2. Is this a church where sound doctrine matters?
3. Is this a church in which the gospel is cherished and clearly proclaimed?
4. Is this a church committed to reaching non-Christians with the gospel?
5. Is this a church whose leaders are characterized by humility and integrity?
6. Is this a church where people strive to live by God’s Word?
7. Is this a church where I can find and cultivate godly relationships?
8. Is this a church where members are challenged to serve?
9. Is this a church that is willing to kick me out?
10. Is this a church I’m willing to join “as is” with enthusiasm and faith in God?

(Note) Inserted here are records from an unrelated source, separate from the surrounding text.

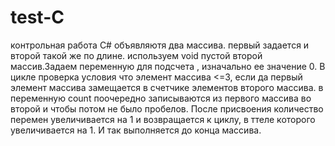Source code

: # test-C
контрольная работа С#
 объявляютя два массива. первый задается и второй такой же по длине. используем void пустой второй массив.Задаем переменную для подсчета , изначально ее значение 0. В цикле  проверка условия что элемент массива  <=3, если да первый элемент массива замещается в счетчике элементов второго массива. в переменную count  поочередно записываются из первого массива во второй и чтобы потом не было пробелов. После присвоения количество перемен увеличивается на 1 и возвращается к циклу, в ттеле которого увеличивается на 1. И так выполняется до конца массива.
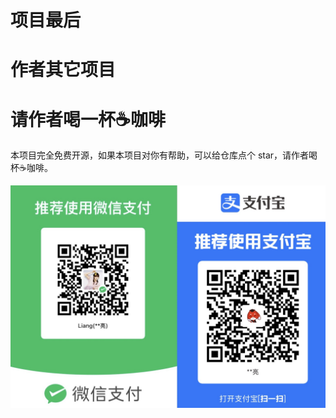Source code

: # 项目最后



# 作者其它项目



# 请作者喝一杯☕️咖啡

本项目完全免费开源，如果本项目对你有帮助，可以给仓库点个 star，请作者喝杯☕️咖啡。

![](./pic/sponsor.jpg)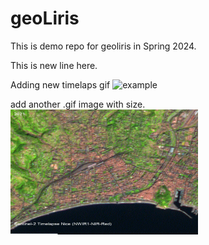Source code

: # geoLiris

This is demo repo for geoliris in Spring 2024.

This is new line here.


<!-- ![](https://i.gifer.com/4j.gif) -->


Adding new timelaps gif
![example](Nice_NIRRedGreenzoom.gif)

add another .gif image with size.
<img src="Nice_sentinel2_2021to2024_NWIR1NIRRedZoom.gif" width="300" height="200">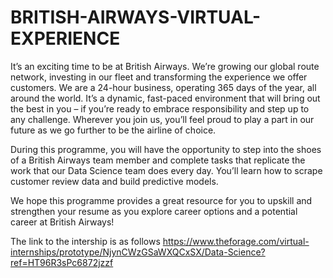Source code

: # BRITISH-AIRWAYS-VIRTUAL-EXPERIENCE
It’s an exciting time to be at British Airways. We’re growing our global route network, investing in our fleet and transforming the experience we offer customers. We are a 24-hour business, operating 365 days of the year, all around the world. It’s a dynamic, fast-paced environment that will bring out the best in you – if you’re ready to embrace responsibility and step up to any challenge. Wherever you join us, you’ll feel proud to play a part in our future as we go further to be the airline of choice. 

During this programme, you will have the opportunity to step into the shoes of a British Airways team member and complete tasks that replicate the work that our Data Science team does every day. You’ll learn how to scrape customer review data and build predictive models.

We hope this programme provides a great resource for you to upskill and strengthen your resume as you explore career options and a potential career at British Airways!


The link to the intership is as follows
https://www.theforage.com/virtual-internships/prototype/NjynCWzGSaWXQCxSX/Data-Science?ref=HT96R3sPc6872jzzf 
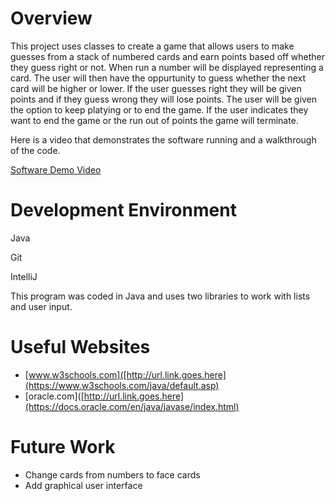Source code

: # Overview

This project uses classes to create a game that allows users to make guesses from a stack of numbered cards and earn points based off whether they guess right or not. When run a number will be displayed representing a card. The user will then have the oppurtunity to guess whether the next card will be higher or lower. If the user guesses right they will be given points and if they guess wrong they will lose points. The user will be given the option to keep platying or to end the game. If the user indicates they want to end the game or the run out of points the game will terminate. 

Here is a video that demonstrates the software running and a walkthrough of the code. 

[Software Demo Video](https://www.youtube.com/watch?v=oP2Vmj8K50M)

# Development Environment

Java

Git

IntelliJ

This program was coded in Java and uses two libraries to work with lists and user input. 

# Useful Websites

- [www.w3schools.com]([http://url.link.goes.here](https://www.w3schools.com/java/default.asp)
- [oracle.com]([http://url.link.goes.here](https://docs.oracle.com/en/java/javase/index.html)

# Future Work

- Change cards from numbers to face cards
- Add graphical user interface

On pages 88-89 Harris talks about not having any good churches in your area, and being prayerful for the churches nearby. He also says that after a while you may need to pray about moving to an area where you can find a good church and grow spiritually, since we will often move for a job, why not for a better church? He also mentions that is moving is not an option then supplementing your spiritual life with good podcast, videos, and books.
In chapter six Harris lays out what we can do to redeem our Sundays. He gives us a plan of how we should plan our day around the service. He tells us that before the meeting we should prepare our hearts. He goes on to say,
It makes sense, really We shouldn’t expect a rich spiritual experience on Sunday if we’re not willing to prepare our hearts and minds. Think about other parts of life: Before we play sports we warm up. Before a big presentation at work we review our notes. Before we take a major test, we study. Why should we assume that we can show up on Sunday morning with no spiritual preparation? (Harris, 95)
So this book has been a great read. If you have ever had a problem in looking for a local church or want to know how to love your church better check it out. By law I have received a free copy of this book for review, from Multnomah Press.